TASK
With the line containing "of informational boundaries" as the starting point, output the remaining lines of the data exactly as they are, through the last.

ENTRIES SUPPLIED
◇ ◇ ◇ ◇
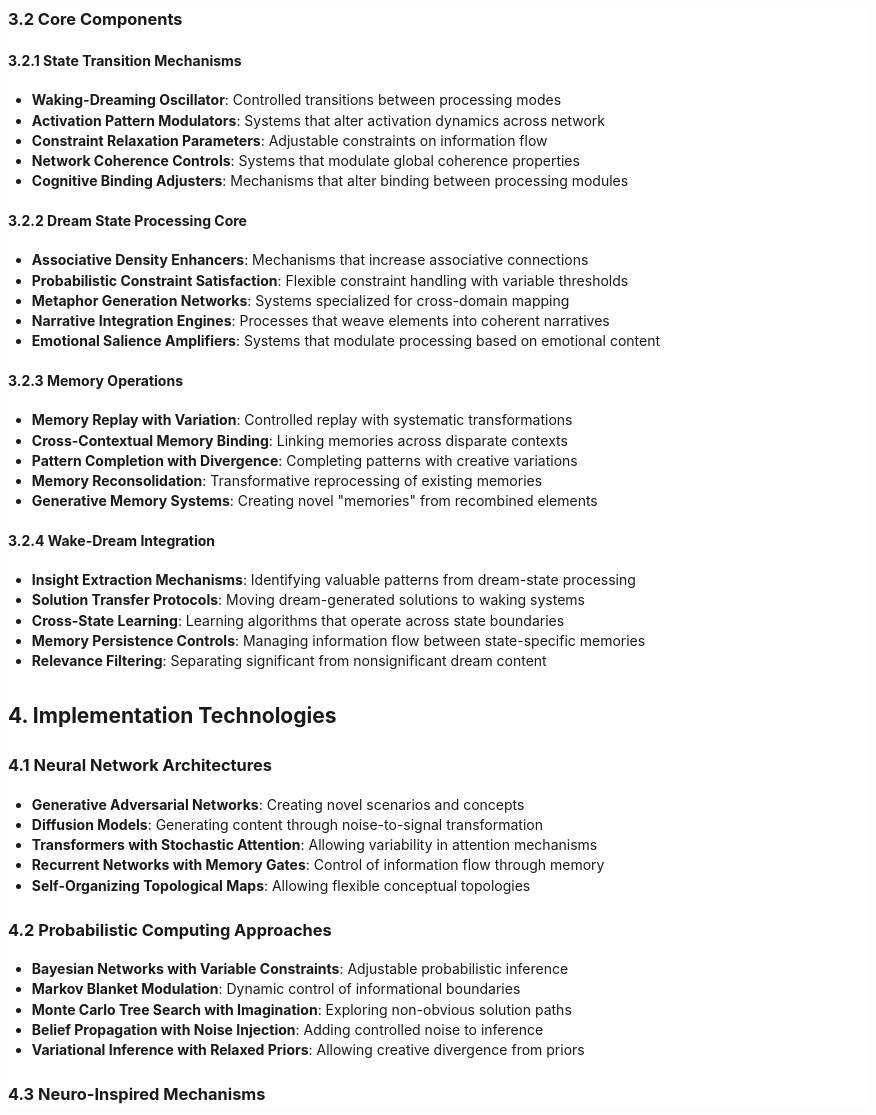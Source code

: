 ### 3.2 Core Components

#### 3.2.1 State Transition Mechanisms

* **Waking-Dreaming Oscillator**: Controlled transitions between processing modes
* **Activation Pattern Modulators**: Systems that alter activation dynamics across network
* **Constraint Relaxation Parameters**: Adjustable constraints on information flow
* **Network Coherence Controls**: Systems that modulate global coherence properties
* **Cognitive Binding Adjusters**: Mechanisms that alter binding between processing modules

#### 3.2.2 Dream State Processing Core

* **Associative Density Enhancers**: Mechanisms that increase associative connections
* **Probabilistic Constraint Satisfaction**: Flexible constraint handling with variable thresholds
* **Metaphor Generation Networks**: Systems specialized for cross-domain mapping
* **Narrative Integration Engines**: Processes that weave elements into coherent narratives
* **Emotional Salience Amplifiers**: Systems that modulate processing based on emotional content

#### 3.2.3 Memory Operations

* **Memory Replay with Variation**: Controlled replay with systematic transformations
* **Cross-Contextual Memory Binding**: Linking memories across disparate contexts
* **Pattern Completion with Divergence**: Completing patterns with creative variations
* **Memory Reconsolidation**: Transformative reprocessing of existing memories
* **Generative Memory Systems**: Creating novel "memories" from recombined elements

#### 3.2.4 Wake-Dream Integration

* **Insight Extraction Mechanisms**: Identifying valuable patterns from dream-state processing
* **Solution Transfer Protocols**: Moving dream-generated solutions to waking systems
* **Cross-State Learning**: Learning algorithms that operate across state boundaries
* **Memory Persistence Controls**: Managing information flow between state-specific memories
* **Relevance Filtering**: Separating significant from nonsignificant dream content

## 4. Implementation Technologies

### 4.1 Neural Network Architectures

* **Generative Adversarial Networks**: Creating novel scenarios and concepts
* **Diffusion Models**: Generating content through noise-to-signal transformation
* **Transformers with Stochastic Attention**: Allowing variability in attention mechanisms
* **Recurrent Networks with Memory Gates**: Control of information flow through memory
* **Self-Organizing Topological Maps**: Allowing flexible conceptual topologies

### 4.2 Probabilistic Computing Approaches

* **Bayesian Networks with Variable Constraints**: Adjustable probabilistic inference
* **Markov Blanket Modulation**: Dynamic control of informational boundaries
* **Monte Carlo Tree Search with Imagination**: Exploring non-obvious solution paths
* **Belief Propagation with Noise Injection**: Adding controlled noise to inference
* **Variational Inference with Relaxed Priors**: Allowing creative divergence from priors

### 4.3 Neuro-Inspired Mechanisms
◇ ◇ ◇ ◇
RESPONSE BELOW
* **Markov Blanket Modulation**: Dynamic control of informational boundaries
* **Monte Carlo Tree Search with Imagination**: Exploring non-obvious solution paths
* **Belief Propagation with Noise Injection**: Adding controlled noise to inference
* **Variational Inference with Relaxed Priors**: Allowing creative divergence from priors

### 4.3 Neuro-Inspired Mechanisms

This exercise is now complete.